Ну, я сижу молчу, только никак понять не могу, что тут не понятного,  курва пердолич, это же на польском сука долбанная. Только понятное дело я это в голос не сказал, подумал только про себя вслух. Но она, гадость такая, и на этот раз прочитала мои мысли, и говорит:

- Сам ты долбанный, где это видано, чтобы в Петербурге так выражались? Это же вам не хухры мухры, это северная столица родины нашей, а ты говоришь долбанный. Вот смотрю я на тебя, и взять в толк не могу, в кого ты такой уродился.

- Как можно понять, если толка в тебе не было никогда. Ты же с рождения была глупой как курица. Что тут понимать? В Петербурге она была! Ты лучше расскажи как ты туда попала? Небось, опять, как тот раз, чуток выпила, а дальше ничего не помню? И я удивлюсь если ты хоть там из вокзала вышла, ты же, небось, сразу к кассам и обратный билет покупать? Что не так говорю?

- Сам ты курица, а что мне там было делать, я ж никого не знаю!
- Вот потому и дура! Сдала бы вещи в камеру хранения, а сама посмотрела бы на город, когда еще такая возможность у тебя промелькнет? С твоим разумением, пожалуй, никогда!

- Вот, дурачина, как же я сдам свои вещи, а вдруг их украдут, ты об этом подумал?!
- Как украдут, сама же говорила культурные, грамотные, как же они могут украсть, это же не хухры мухры, это Петербург! Да и кому твои пожитки нужны, кроме тебя? Украдут, прям расхватают все!

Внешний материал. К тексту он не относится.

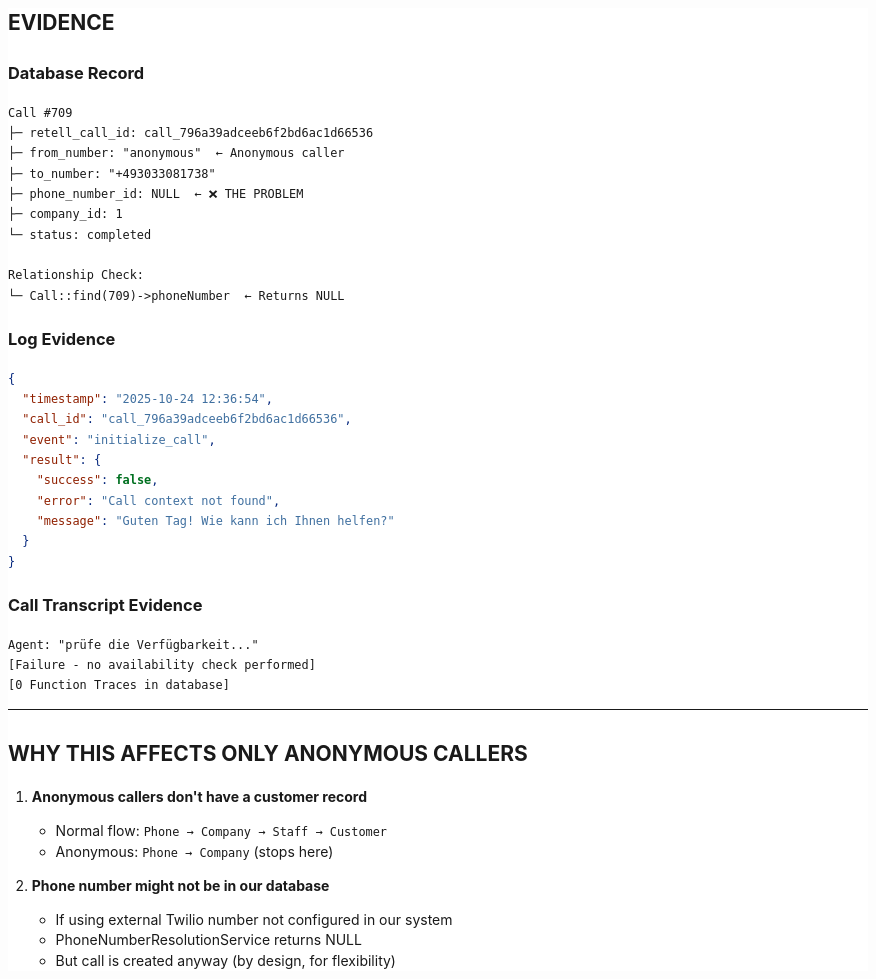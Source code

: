 
## EVIDENCE

### Database Record
```
Call #709
├─ retell_call_id: call_796a39adceeb6f2bd6ac1d66536
├─ from_number: "anonymous"  ← Anonymous caller
├─ to_number: "+493033081738"
├─ phone_number_id: NULL  ← ❌ THE PROBLEM
├─ company_id: 1
└─ status: completed

Relationship Check:
└─ Call::find(709)->phoneNumber  ← Returns NULL
```

### Log Evidence

```json
{
  "timestamp": "2025-10-24 12:36:54",
  "call_id": "call_796a39adceeb6f2bd6ac1d66536",
  "event": "initialize_call",
  "result": {
    "success": false,
    "error": "Call context not found",
    "message": "Guten Tag! Wie kann ich Ihnen helfen?"
  }
}
```

### Call Transcript Evidence

```
Agent: "prüfe die Verfügbarkeit..."
[Failure - no availability check performed]
[0 Function Traces in database]
```

---

## WHY THIS AFFECTS ONLY ANONYMOUS CALLERS

1. **Anonymous callers don't have a customer record**
   - Normal flow: `Phone → Company → Staff → Customer`
   - Anonymous: `Phone → Company` (stops here)

2. **Phone number might not be in our database**
   - If using external Twilio number not configured in our system
   - PhoneNumberResolutionService returns NULL
   - But call is created anyway (by design, for flexibility)
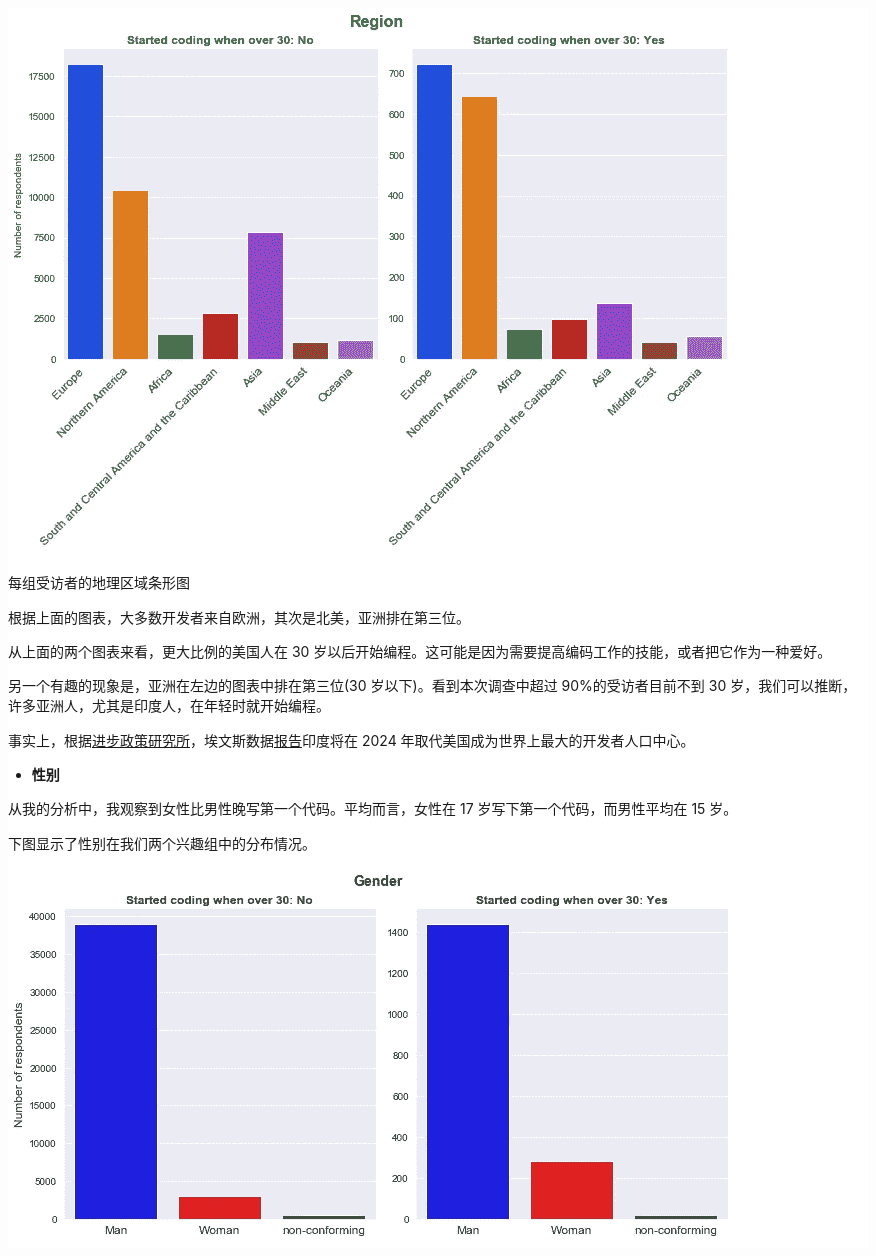 ![](img/812e9dd386f06ab103fb2346538af0a0.png)

每组受访者的地理区域条形图

根据上面的图表，大多数开发者来自欧洲，其次是北美，亚洲排在第三位。

从上面的两个图表来看，更大比例的美国人在 30 岁以后开始编程。这可能是因为需要提高编码工作的技能，或者把它作为一种爱好。

另一个有趣的现象是，亚洲在左边的图表中排在第三位(30 岁以下)。看到本次调查中超过 90%的受访者目前不到 30 岁，我们可以推断，许多亚洲人，尤其是印度人，在年轻时就开始编程。

事实上，根据[进步政策研究所](https://www.progressivepolicy.org/wp-content/uploads/2019/09/PPI_IndianAppEconomy_V3-1.pdf)，埃文斯数据[报告](https://evansdata.com/reports/viewRelease.php?reportID=9)印度将在 2024 年取代美国成为世界上最大的开发者人口中心。

*   **性别**

从我的分析中，我观察到女性比男性晚写第一个代码。平均而言，女性在 17 岁写下第一个代码，而男性平均在 15 岁。

下图显示了性别在我们两个兴趣组中的分布情况。

![](img/6aea8d9a45bcb5d0e2ed774d510a74cd.png)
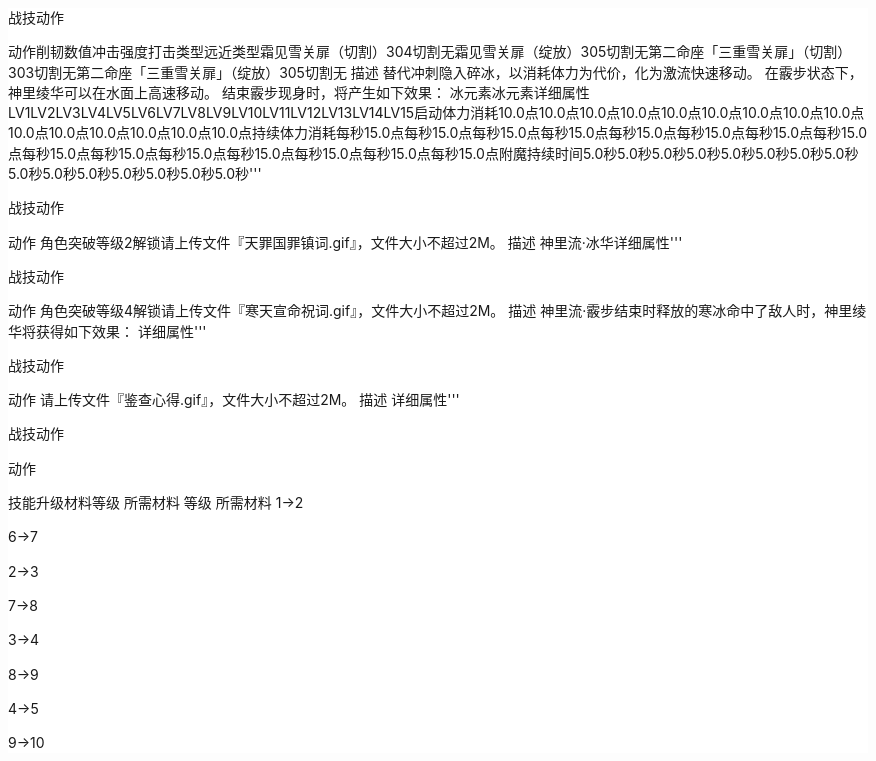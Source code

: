 战技动作


动作削韧数值冲击强度打击类型远近类型霜见雪关扉（切割）304切割无霜见雪关扉（绽放）305切割无第二命座「三重雪关扉」（切割）303切割无第二命座「三重雪关扉」（绽放）305切割无
描述
替代冲刺隐入碎冰，以消耗体力为代价，化为激流快速移动。 在霰步状态下，神里绫华可以在水面上高速移动。 结束霰步现身时，将产生如下效果：
冰元素冰元素详细属性LV1LV2LV3LV4LV5LV6LV7LV8LV9LV10LV11LV12LV13LV14LV15启动体力消耗10.0点10.0点10.0点10.0点10.0点10.0点10.0点10.0点10.0点10.0点10.0点10.0点10.0点10.0点10.0点持续体力消耗每秒15.0点每秒15.0点每秒15.0点每秒15.0点每秒15.0点每秒15.0点每秒15.0点每秒15.0点每秒15.0点每秒15.0点每秒15.0点每秒15.0点每秒15.0点每秒15.0点每秒15.0点附魔持续时间5.0秒5.0秒5.0秒5.0秒5.0秒5.0秒5.0秒5.0秒5.0秒5.0秒5.0秒5.0秒5.0秒5.0秒5.0秒'''

战技动作


动作
角色突破等级2解锁请上传文件『天罪国罪镇词.gif』，文件大小不超过2M。
描述
神里流·冰华详细属性'''

战技动作


动作
角色突破等级4解锁请上传文件『寒天宣命祝词.gif』，文件大小不超过2M。
描述
神里流·霰步结束时释放的寒冰命中了敌人时，神里绫华将获得如下效果：
详细属性'''

战技动作


动作
请上传文件『鉴查心得.gif』，文件大小不超过2M。
描述
详细属性'''

战技动作


动作

技能升级材料等级
所需材料
等级
所需材料
1→2

6→7

2→3

7→8

3→4

8→9

4→5

9→10
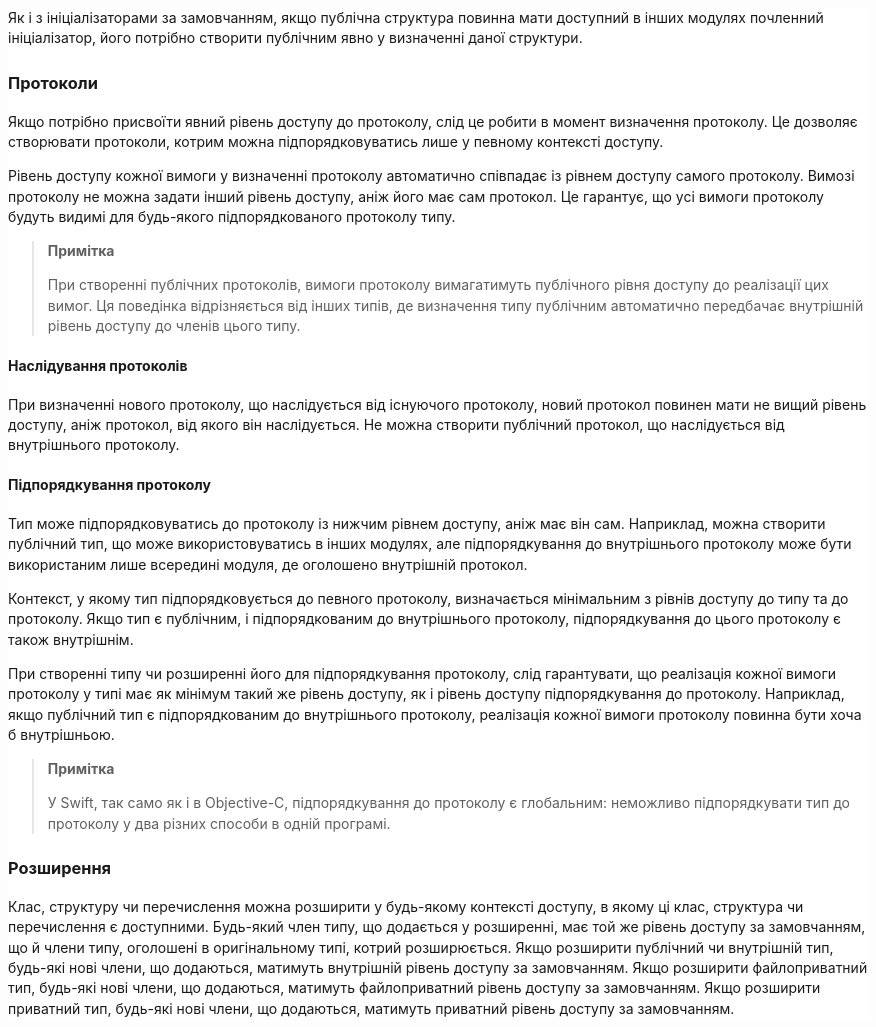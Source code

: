 Як і з ініціалізаторами за замовчанням, якщо публічна структура повинна мати доступний в інших модулях почленний ініціалізатор, його потрібно створити публічним явно у визначенні даної структури.

### Протоколи

Якщо потрібно присвоїти явний рівень доступу до протоколу, слід це робити в момент визначення протоколу. Це дозволяє створювати протоколи, котрим можна підпорядковуватись лише у певному контексті доступу.

Рівень доступу кожної вимоги у визначенні протоколу автоматично співпадає із рівнем доступу самого протоколу. Вимозі протоколу не можна задати інший рівень доступу, аніж його має сам протокол. Це гарантує, що усі вимоги протоколу будуть видимі для будь-якого підпорядкованого протоколу типу.

> **Примітка**
>
> При створенні публічних протоколів, вимоги протоколу вимагатимуть публічного рівня доступу до реалізації цих вимог. Ця поведінка відрізняється від інших типів, де визначення типу публічним автоматично передбачає внутрішній рівень доступу до членів цього типу.

#### Наслідування протоколів

При визначенні нового протоколу, що наслідується від існуючого протоколу, новий протокол повинен мати не вищий рівень доступу, аніж протокол, від якого він наслідується. Не можна створити публічний протокол, що наслідується від внутрішнього протоколу.

#### Підпорядкування протоколу

Тип може підпорядковуватись до протоколу із нижчим рівнем доступу, аніж має він сам. Наприклад, можна створити публічний тип, що може використовуватись в інших модулях, але підпорядкування до внутрішнього протоколу може бути використаним лише всередині модуля, де оголошено внутрішній протокол.

Контекст, у якому тип підпорядковується до певного протоколу, визначається мінімальним з рівнів доступу до типу та до протоколу. Якщо тип є публічним, і підпорядкованим до внутрішнього протоколу, підпорядкування до цього протоколу є також внутрішнім.

При створенні типу чи розширенні його для підпорядкування протоколу, слід гарантувати, що реалізація кожної вимоги протоколу у типі має як мінімум такий же рівень доступу, як і рівень доступу підпорядкування до протоколу. Наприклад, якщо публічний тип є підпорядкованим до внутрішнього протоколу, реалізація кожної вимоги протоколу повинна бути хоча б внутрішньою.

> **Примітка**
>
> У Swift, так само як і в Objective-C, підпорядкування до протоколу є глобальним: неможливо підпорядкувати тип до протоколу у два різних способи в одній програмі.

### Розширення

Клас, структуру чи перечислення можна розширити у будь-якому контексті доступу, в якому ці клас, структура чи перечислення є доступними. Будь-який член типу, що додається у розширенні, має той же рівень доступу за замовчанням, що й члени типу, оголошені в оригінальному типі, котрий розширюється. Якщо розширити публічний чи внутрішній тип, будь-які нові члени, що додаються, матимуть внутрішній рівень доступу за замовчанням. Якщо розширити файлоприватний тип, будь-які нові члени, що додаються, матимуть файлоприватний рівень доступу за замовчанням. Якщо розширити приватний тип, будь-які нові члени, що додаються, матимуть приватний рівень доступу за замовчанням.
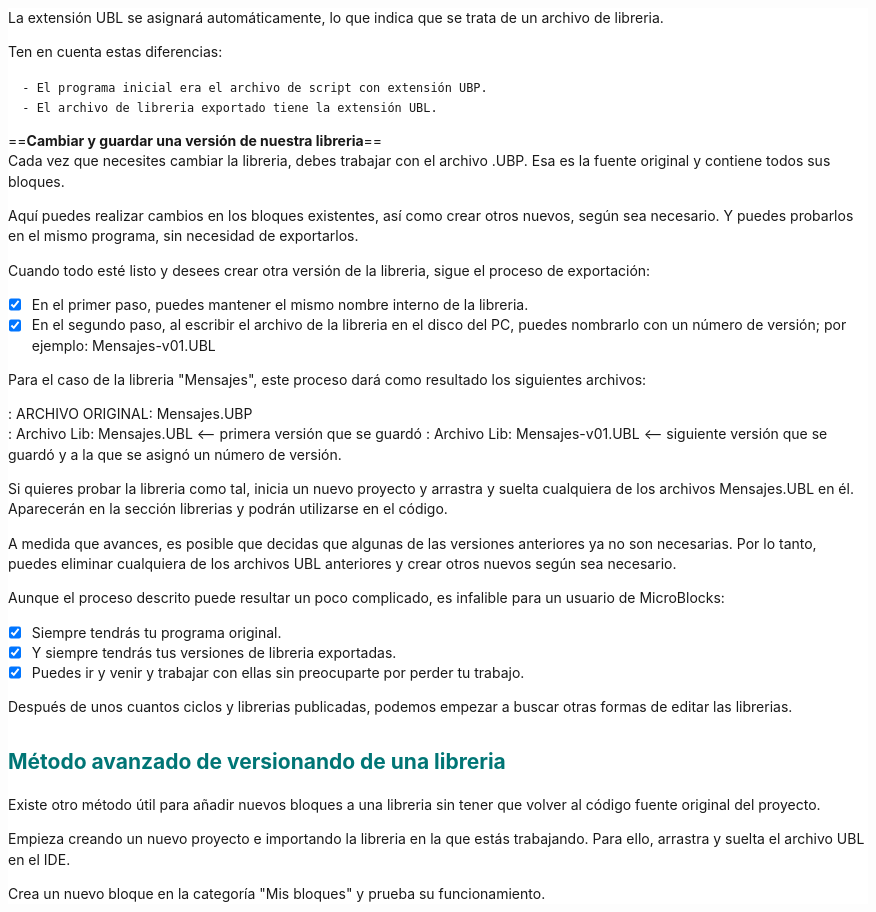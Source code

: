 La extensión UBL se asignará automáticamente, lo que indica que se trata de un archivo de libreria.

Ten en cuenta estas diferencias:

      - El programa inicial era el archivo de script con extensión UBP.
      - El archivo de libreria exportado tiene la extensión UBL.

==**Cambiar y guardar una versión de nuestra libreria**==  
Cada vez que necesites cambiar la libreria, debes trabajar con el archivo .UBP. Esa es la fuente original y contiene todos sus bloques.

Aquí puedes realizar cambios en los bloques existentes, así como crear otros nuevos, según sea necesario. Y puedes probarlos en el mismo programa, sin necesidad de exportarlos.

Cuando todo esté listo y desees crear otra versión de la libreria, sigue el proceso de exportación:

  - [x] En el primer paso, puedes mantener el mismo nombre interno de la libreria.
  - [x] En el segundo paso, al escribir el archivo de la libreria en el disco del PC, puedes nombrarlo con un número de versión; por ejemplo: Mensajes-v01.UBL

Para el caso de la libreria "Mensajes", este proceso dará como resultado los siguientes archivos:

:    ARCHIVO ORIGINAL: Mensajes.UBP  
:    Archivo Lib: Mensajes.UBL <-- primera versión que se guardó
:    Archivo Lib: Mensajes-v01.UBL <-- siguiente versión que se guardó y a la que se asignó un número de versión.

Si quieres probar la libreria como tal, inicia un nuevo proyecto y arrastra y suelta cualquiera de los archivos Mensajes.UBL en él. Aparecerán en la sección librerias y podrán utilizarse en el código.

A medida que avances, es posible que decidas que algunas de las versiones anteriores ya no son necesarias. Por lo tanto, puedes eliminar cualquiera de los archivos UBL anteriores y crear otros nuevos según sea necesario.

Aunque el proceso descrito puede resultar un poco complicado, es infalible para un usuario de MicroBlocks:

  - [x] Siempre tendrás tu programa original.
  - [x] Y siempre tendrás tus versiones de libreria exportadas.
  - [x] Puedes ir y venir y trabajar con ellas sin preocuparte por perder tu trabajo.

Después de unos cuantos ciclos y librerias publicadas, podemos empezar a buscar otras formas de editar las librerias.

## <FONT COLOR=#007575>**Método avanzado de versionando de una libreria**</font>
Existe otro método útil para añadir nuevos bloques a una libreria sin tener que volver al código fuente original del proyecto.

Empieza creando un nuevo proyecto e importando la libreria en la que estás trabajando. Para ello, arrastra y suelta el archivo UBL en el IDE.

Crea un nuevo bloque en la categoría "Mis bloques" y prueba su funcionamiento.

<center>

- Нет, там не то что у нас, там с воровством покончено уж наверное. – Поддержали меня мужики.
- Да, зря ты Клавка, так просто уехала, хоть на город посмотрела бы!
- И не поверю я, что бы у них выпивки никакой не было. Город то русский, а значит, выпивка быть должна. Обязана просто быть!

- У тебя на уме одна выпивка, так скоро ум свой пропьешь. – Взорвалась Клавка на Валентина, агронома нашего. Тот усмехнулся и говорит.
- Я Клава, напившись по столицам не разъезжаю, а аккуратно прихожу домой и ложусь спать, а ты в скором времени так напьешься, что и не вернешься вовсе, и поместят тебя куда-нибудь в лечебницу, синьку лечить. Так что, ты говори, да не заговаривайся. Пошли мужики, послушали про Питер, пора и по домам, а то каждый может напиться, а потом всякие небылицы рассказывать.

Народ стал потихоньку расходиться, а Клавка стояла одна на сцене, зло поглядывая на уходящие спины,   тяжело вздохнула и проговорила;
- Эх, как вы были деревней, так ими и остались.